FORMA SEM FUNÇÃO: O QUE DEVEMOS PROTEGER?


Tem coisas que só são ditas nos autos de um processo judicial, pois, fora dele, sofreriam um forte constrangimento. No processo, por exemplo, o fato de o formulário PPP, preenchido por profissional habilitado, não indicar o critério utilizado para o cálculo do ruído (“NR-15” ou “NHO-01”) significa a utilização de técnica nenhuma.

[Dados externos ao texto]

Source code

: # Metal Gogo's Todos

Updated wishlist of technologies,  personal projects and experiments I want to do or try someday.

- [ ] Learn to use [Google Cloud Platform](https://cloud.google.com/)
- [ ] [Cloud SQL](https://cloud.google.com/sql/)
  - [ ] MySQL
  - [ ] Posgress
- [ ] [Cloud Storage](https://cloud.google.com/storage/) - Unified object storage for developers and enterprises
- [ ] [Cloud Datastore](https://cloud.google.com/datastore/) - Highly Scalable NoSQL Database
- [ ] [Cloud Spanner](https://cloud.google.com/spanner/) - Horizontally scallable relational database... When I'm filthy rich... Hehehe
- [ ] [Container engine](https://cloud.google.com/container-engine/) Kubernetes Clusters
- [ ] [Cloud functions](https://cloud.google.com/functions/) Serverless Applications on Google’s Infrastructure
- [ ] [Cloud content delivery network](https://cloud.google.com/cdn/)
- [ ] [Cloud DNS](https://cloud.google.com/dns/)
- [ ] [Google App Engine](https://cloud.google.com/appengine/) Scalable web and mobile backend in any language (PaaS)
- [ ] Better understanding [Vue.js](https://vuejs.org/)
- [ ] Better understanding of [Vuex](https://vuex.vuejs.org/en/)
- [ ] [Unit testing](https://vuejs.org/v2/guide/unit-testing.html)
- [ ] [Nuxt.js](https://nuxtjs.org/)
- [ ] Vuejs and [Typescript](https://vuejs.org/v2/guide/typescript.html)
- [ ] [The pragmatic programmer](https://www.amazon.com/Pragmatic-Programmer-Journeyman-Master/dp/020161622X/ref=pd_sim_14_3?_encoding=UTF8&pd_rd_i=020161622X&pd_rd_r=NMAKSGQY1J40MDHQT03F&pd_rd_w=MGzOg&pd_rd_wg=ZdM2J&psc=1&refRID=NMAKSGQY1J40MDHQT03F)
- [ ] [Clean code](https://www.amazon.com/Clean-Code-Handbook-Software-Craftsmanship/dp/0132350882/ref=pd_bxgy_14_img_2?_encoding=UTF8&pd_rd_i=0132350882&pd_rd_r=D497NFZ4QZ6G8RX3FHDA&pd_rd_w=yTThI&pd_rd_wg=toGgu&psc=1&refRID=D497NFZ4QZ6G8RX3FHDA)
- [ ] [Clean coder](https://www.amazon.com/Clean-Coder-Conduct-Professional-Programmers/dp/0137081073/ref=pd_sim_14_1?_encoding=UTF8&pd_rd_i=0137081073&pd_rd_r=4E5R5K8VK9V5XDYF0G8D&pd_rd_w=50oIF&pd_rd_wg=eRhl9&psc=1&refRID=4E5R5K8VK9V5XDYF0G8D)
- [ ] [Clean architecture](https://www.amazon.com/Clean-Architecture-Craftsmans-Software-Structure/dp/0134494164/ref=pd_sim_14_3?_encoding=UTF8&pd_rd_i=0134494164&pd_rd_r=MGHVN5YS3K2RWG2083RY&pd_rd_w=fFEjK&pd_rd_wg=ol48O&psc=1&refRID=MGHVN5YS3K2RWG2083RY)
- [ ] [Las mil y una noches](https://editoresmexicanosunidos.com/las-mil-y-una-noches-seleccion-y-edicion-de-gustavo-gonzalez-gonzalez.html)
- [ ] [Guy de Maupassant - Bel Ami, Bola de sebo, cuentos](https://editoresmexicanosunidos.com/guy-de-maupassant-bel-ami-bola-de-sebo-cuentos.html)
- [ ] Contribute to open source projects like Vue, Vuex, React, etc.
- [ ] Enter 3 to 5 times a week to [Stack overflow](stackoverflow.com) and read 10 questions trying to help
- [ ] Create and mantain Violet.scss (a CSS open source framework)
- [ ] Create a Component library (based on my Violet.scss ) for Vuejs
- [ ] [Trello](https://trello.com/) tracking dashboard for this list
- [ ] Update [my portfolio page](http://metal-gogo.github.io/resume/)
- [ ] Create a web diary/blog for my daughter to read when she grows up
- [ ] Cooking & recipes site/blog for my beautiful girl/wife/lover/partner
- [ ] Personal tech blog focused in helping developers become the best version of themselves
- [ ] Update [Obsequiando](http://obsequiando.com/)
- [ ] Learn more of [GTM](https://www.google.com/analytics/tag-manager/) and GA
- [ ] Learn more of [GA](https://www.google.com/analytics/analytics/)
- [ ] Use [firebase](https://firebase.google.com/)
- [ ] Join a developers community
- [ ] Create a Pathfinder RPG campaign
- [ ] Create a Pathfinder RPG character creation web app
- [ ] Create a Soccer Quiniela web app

Sim, no JEF, o INSS conseguiu transformar esse detalhe num obstáculo para o reconhecimento do direito. Incrivelmente, o Poder Judiciário transformou isso num vício a ser suportado pelo segurado, poupando os verdadeiros responsáveis pela emissão e fiscalização do formulário, empresa e INSS. Agora, o INSS pode se beneficiar da própria torpeza, acenando com falhas técnicas documentos antes aceitos sem nenhuma inconsistência na via administrativa, mormente quando ultrapassada a fase de instrução.

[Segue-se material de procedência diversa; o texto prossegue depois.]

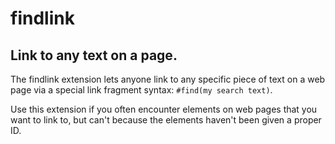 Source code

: # findlink

## Link to any text on a page.

The findlink extension lets anyone link to any specific piece of text on a web page via a special link fragment syntax: `#find(my search text)`.

Use this extension if you often encounter elements on web pages that you want to link to, but can't because the elements haven't been given a proper ID.
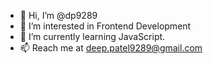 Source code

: - 👋 Hi, I’m @dp9289
- 👀 I’m interested in Frontend Development
- 🌱 I’m currently learning JavaScript.
- 📫 Reach me at deep.patel9289@gmail.com

<!---
dp9289/dp9289 is a ✨ special ✨ repository because its `README.md` (this file) appears on your GitHub profile.
You can click the Preview link to take a look at your changes.
--->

O documento, comprovando a exposição do trabalhador ao agente físico acima do limite de tolerância, é, não raras vezes, desprezado sem qualquer intimação da empresa ou sem dar ao segurado a oportunidade de esclarecer tal informação. Quem o INSS e/ou a justiça pretende proteger? Quem é o destinatário das normas previdenciárias? É o que chamamos de forma sem função!

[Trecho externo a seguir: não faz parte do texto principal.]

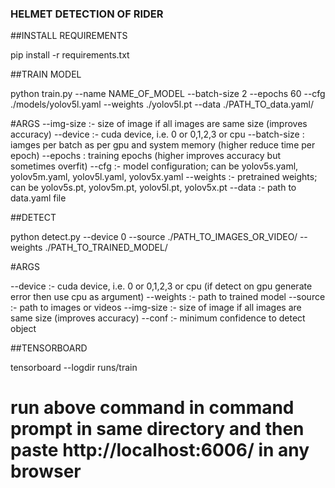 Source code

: ### HELMET DETECTION OF RIDER
##INSTALL REQUIREMENTS 

pip install -r requirements.txt

##TRAIN MODEL 

python train.py --name NAME_OF_MODEL --batch-size 2 --epochs 60 --cfg ./models/yolov5l.yaml --weights ./yolov5l.pt --data ./PATH_TO_data.yaml/  


#ARGS
 --img-size :- size of image if all images are same size (improves accuracy)
 --device :- cuda device, i.e. 0 or 0,1,2,3 or cpu
 --batch-size : iamges per batch as per gpu and system memory (higher reduce time per epoch)
 --epochs : training epochs (higher improves accuracy but sometimes overfit)
 --cfg :- model configuration; can be yolov5s.yaml, yolov5m.yaml, yolov5l.yaml, yolov5x.yaml
 --weights :- pretrained weights; can be yolov5s.pt, yolov5m.pt, yolov5l.pt, yolov5x.pt
 --data :- path to data.yaml file  


##DETECT 

python detect.py --device 0 --source ./PATH_TO_IMAGES_OR_VIDEO/ --weights ./PATH_TO_TRAINED_MODEL/

#ARGS 
 
  --device :- cuda device, i.e. 0 or 0,1,2,3 or cpu (if detect on gpu generate error then use cpu as argument)
  --weights :- path to trained model
  --source :- path to images or videos
  --img-size :- size of image if all images are same size (improves accuracy)
  --conf :- minimum confidence to detect object


##TENSORBOARD 

tensorboard --logdir runs/train 

# run above command in command prompt in same directory and then paste http://localhost:6006/  in any browser
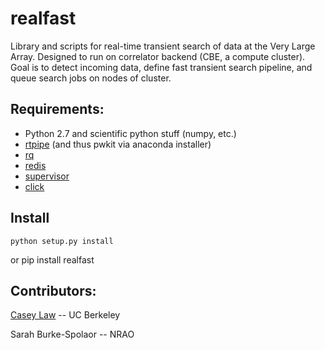 # realfast

Library and scripts for real-time transient search of data at the Very Large Array.
Designed to run on correlator backend (CBE, a compute cluster).
Goal is to detect incoming data, define fast transient search pipeline, and queue search jobs on nodes of cluster.

Requirements:
---
* Python 2.7 and scientific python stuff (numpy, etc.)
* [rtpipe](http://github.com/caseyjlaw/rtpipe) (and thus pwkit via anaconda installer)
* [rq](http://python-rq.org)
* [redis](http://redis.io)
* [supervisor](http://supervisord.org)
* [click](http://click.pocoo.org/)

Install
---
    python setup.py install
or
    pip install realfast

Contributors:
---

[Casey Law](http://www.twitter.com/caseyjlaw) -- UC Berkeley

Sarah Burke-Spolaor -- NRAO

Mas é possível sofisticar a nossa crítica. Como? Quando dizemos que a causa de um incêndio foi o cigarro que jogamos no bosque, estamos tacitamente pressupondo que estão presentes outras condições sem as quais o efeito não teria ocorrido (por exemplo, a presença de oxigênio no ar). O que determina o que pode ser presumido ou não? O elemento (a)normalidade no contexto. “É a normalidade ou anormalidade no contexto que aponta para um elemento como a causa e nos permite priorizá-lo em relação ao resto das condições.”[1]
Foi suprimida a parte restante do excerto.